In both films and in user research, antagonist forces reveal what characters value. Try introducing (gentle) antagonistic forces into your methodology to see how your research participants make decisions on the spot.

Example of a card sort activity

Bold Decisions

An actor’s job is to consistently make bold decisions. This is why we started our classes with weeks of improv exercises before jumping into scenes — we needed to stop making intellectual choices and start making intuitive decisions right away.

We started every class with an improv activity, because tapping into your intuition is a practice and it takes time to cultivate. The first few rounds of improv games always left me stuttering or pausing (because I wanted to be right!) In improv, there is no way to be right as long as you keep the action going.

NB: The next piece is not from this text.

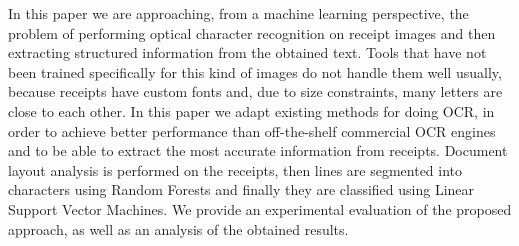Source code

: In this paper we are approaching, from a machine learning perspective, the problem of performing optical character recognition on receipt images and then extracting structured information from the obtained text. Tools that have not been trained specifically for this kind of images do not handle them well usually, because receipts have custom fonts and, due to size constraints, many letters are close to each other. In this paper we adapt existing methods for doing OCR, in order to achieve better performance than off-the-shelf commercial OCR engines and to be able to extract the most accurate information from receipts. Document layout analysis is performed on the receipts, then lines are segmented into characters using Random Forests and finally they are classified using Linear Support Vector Machines. We provide an experimental evaluation of the proposed approach, as well as an analysis of the obtained results.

Design is also about intuition. I don’t say the word “intuition” in my client meetings because I think the concept of intuition scares people (especially in a professional context.) Most clients I work with pride themselves on being data-driven. It’d be nice to have stone-cold facts to support future decisions and guarantee success. The truth is, there are no stone-cold facts when you’re designing something for the first time — just patterns. We do enough research to feel like we really understand the folks we’re designing for and then we work through the design process, which includes tons of discussion, brainstorming sessions, and concept creation.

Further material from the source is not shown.